Supplied data Start Marker
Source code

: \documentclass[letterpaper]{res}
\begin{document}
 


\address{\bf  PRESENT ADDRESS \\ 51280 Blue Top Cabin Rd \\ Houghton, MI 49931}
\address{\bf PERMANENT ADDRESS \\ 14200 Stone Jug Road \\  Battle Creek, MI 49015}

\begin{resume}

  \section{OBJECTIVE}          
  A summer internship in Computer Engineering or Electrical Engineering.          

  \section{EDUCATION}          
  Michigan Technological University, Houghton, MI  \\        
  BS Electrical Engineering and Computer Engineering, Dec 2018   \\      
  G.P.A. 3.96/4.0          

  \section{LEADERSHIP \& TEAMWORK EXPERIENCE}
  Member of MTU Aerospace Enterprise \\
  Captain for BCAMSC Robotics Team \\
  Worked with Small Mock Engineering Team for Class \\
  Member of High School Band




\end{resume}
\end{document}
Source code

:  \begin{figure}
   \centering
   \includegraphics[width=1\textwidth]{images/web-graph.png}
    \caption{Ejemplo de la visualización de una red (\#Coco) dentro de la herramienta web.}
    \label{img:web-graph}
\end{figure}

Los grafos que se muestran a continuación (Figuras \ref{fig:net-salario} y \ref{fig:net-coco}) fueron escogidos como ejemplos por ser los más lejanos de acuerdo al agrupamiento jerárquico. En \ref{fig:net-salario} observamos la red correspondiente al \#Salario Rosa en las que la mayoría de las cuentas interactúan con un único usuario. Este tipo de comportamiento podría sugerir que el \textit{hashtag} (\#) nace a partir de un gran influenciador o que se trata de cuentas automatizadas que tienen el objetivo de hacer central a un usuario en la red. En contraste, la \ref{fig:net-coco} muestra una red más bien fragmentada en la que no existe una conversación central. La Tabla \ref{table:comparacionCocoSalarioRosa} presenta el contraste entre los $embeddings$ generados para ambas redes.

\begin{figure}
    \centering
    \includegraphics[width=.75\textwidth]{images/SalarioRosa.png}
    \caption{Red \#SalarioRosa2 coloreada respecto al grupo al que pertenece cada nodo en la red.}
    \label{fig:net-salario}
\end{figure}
Supplied data End Marker
What is required.
For this listing, copy out every line that includes the word "ADDRESS".

Written solution.
\address{\bf  PRESENT ADDRESS \\ 51280 Blue Top Cabin Rd \\ Houghton, MI 49931}
\address{\bf PERMANENT ADDRESS \\ 14200 Stone Jug Road \\  Battle Creek, MI 49015}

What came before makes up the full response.